After taking classes to improve his English, he went to a Northeastern university, where he thought he would take courses at night while trading during the day.  But while in class he couldn’t focus on his studies because he kept thinking about what he had done during the trading day. So he decided to finish his studies later and focus on trading. He finally got a B.A. 15 years later. 

When he started out at the CBOT in 1978, he said, you couldn’t lease a seat, you had to buy one. He bought a Financial Instrument Membership (FIN) after borrowing some of the money from his brother in law, Ray Cahnman, who was already a trader in the pit. Hertshten paid $85,000, which is the highest ever paid for a CBOT seat, he said.

Trading fit him from day one, he said. He embraced trading so enthusiastically that at first he was disappointed whenever Friday arrived because it meant he couldn’t trade for two days. 

“I thought the weekend was a waste of two days,” he said. “But a few years later I was very happy when Friday came.”

He enjoyed the market when it was fast and when volatility was high. He traded very well in those conditions, he said. “There were basically no rules, everything was open. It sounds boring but I really liked everything there. My first year and a half of trading I never took a second off. I would never leave the pit until closing – from 7:20 a.m. to 2:00 p.m.”

His worst trading day was In 1981. He had started trading only from the short side, he said. “When interest rates started changing I went short Treasury bonds outright. I thought the prices were very high. I sold it and didn’t cover it, because I didn’t want to take the loss. The next day it went up a little more but I didn’t want to get out because I didn’t want to take the position. The third day, I got out of it.  That was three days that probably cost me a few years of my life. I was lucky the market didn’t go much worse against me. I lost quite a lot of money but I learned a good lesson,” he said. 

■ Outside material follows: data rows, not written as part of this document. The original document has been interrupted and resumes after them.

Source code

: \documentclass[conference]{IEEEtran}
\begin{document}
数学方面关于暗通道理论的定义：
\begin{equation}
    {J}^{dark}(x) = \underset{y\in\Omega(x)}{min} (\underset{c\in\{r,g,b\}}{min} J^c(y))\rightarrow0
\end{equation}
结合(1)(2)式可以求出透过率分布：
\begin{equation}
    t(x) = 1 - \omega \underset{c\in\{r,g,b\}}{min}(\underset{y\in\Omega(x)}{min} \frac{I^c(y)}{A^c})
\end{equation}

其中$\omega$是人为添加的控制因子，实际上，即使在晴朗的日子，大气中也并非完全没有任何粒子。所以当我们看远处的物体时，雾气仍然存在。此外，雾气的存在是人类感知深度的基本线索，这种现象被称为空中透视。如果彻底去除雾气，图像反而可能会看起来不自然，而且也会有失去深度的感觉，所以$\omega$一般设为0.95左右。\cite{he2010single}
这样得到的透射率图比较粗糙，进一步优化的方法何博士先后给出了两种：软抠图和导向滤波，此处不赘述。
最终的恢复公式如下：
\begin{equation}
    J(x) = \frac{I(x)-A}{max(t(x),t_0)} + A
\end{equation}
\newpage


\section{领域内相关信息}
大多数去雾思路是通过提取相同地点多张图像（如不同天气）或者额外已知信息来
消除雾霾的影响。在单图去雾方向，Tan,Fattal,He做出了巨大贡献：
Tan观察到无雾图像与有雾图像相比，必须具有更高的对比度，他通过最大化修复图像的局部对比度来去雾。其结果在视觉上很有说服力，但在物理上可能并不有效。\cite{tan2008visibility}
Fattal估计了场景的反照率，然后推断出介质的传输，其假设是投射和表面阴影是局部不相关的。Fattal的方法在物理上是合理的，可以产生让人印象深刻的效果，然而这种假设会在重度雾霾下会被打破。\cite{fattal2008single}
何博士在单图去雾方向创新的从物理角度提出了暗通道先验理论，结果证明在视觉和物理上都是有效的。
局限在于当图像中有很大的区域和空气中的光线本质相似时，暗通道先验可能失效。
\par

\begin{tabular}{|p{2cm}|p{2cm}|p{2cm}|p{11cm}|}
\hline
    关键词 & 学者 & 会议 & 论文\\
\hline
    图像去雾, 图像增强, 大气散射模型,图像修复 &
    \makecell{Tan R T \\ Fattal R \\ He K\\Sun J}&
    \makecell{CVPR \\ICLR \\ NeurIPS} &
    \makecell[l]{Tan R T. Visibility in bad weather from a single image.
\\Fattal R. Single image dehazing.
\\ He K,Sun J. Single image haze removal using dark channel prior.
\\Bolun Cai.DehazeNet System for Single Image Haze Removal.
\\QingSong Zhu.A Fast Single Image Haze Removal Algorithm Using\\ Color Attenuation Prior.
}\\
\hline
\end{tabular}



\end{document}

The pit traders were mostly nice guys, he said, but he did witness some fights on the floor. One day an obnoxious broker, who didn’t like it when the locals made money, got in a fist fight with another obnoxious trader in the middle of the pit, “and all the traders and brokers were standing around watching and they didn’t let the pit reporters stop the fight. And some of them were kicking both of them at the same time,” Hertshten said. 

“One of the most important things on the floor used to be to get along with people,” he added. “If people didn’t like you they would get at you sometimes.”

Openings used to be so crowded that some traders came early in the morning to get a spot. Traders would even hire someone to stand in line, Hertshten said. “You had to wait in the hallway because the floor was not yet open.  The spot was very important. They would get to the pit and put a card on the floor, and then they would go get breakfast and come back later.”

Hertshten would get to the floor much later, when it was already covered with cards. “So I just kicked the cards aside,” he said. “And they came back and said, my card is here – you’re standing on my spot. And I said, ‘I’m sorry, I didn’t see any cards.’  And they would argue, but then the bell would start and nobody paid attention anymore. You could argue until the bell, but after the bell nothing was important and you had to focus on trading,” he said.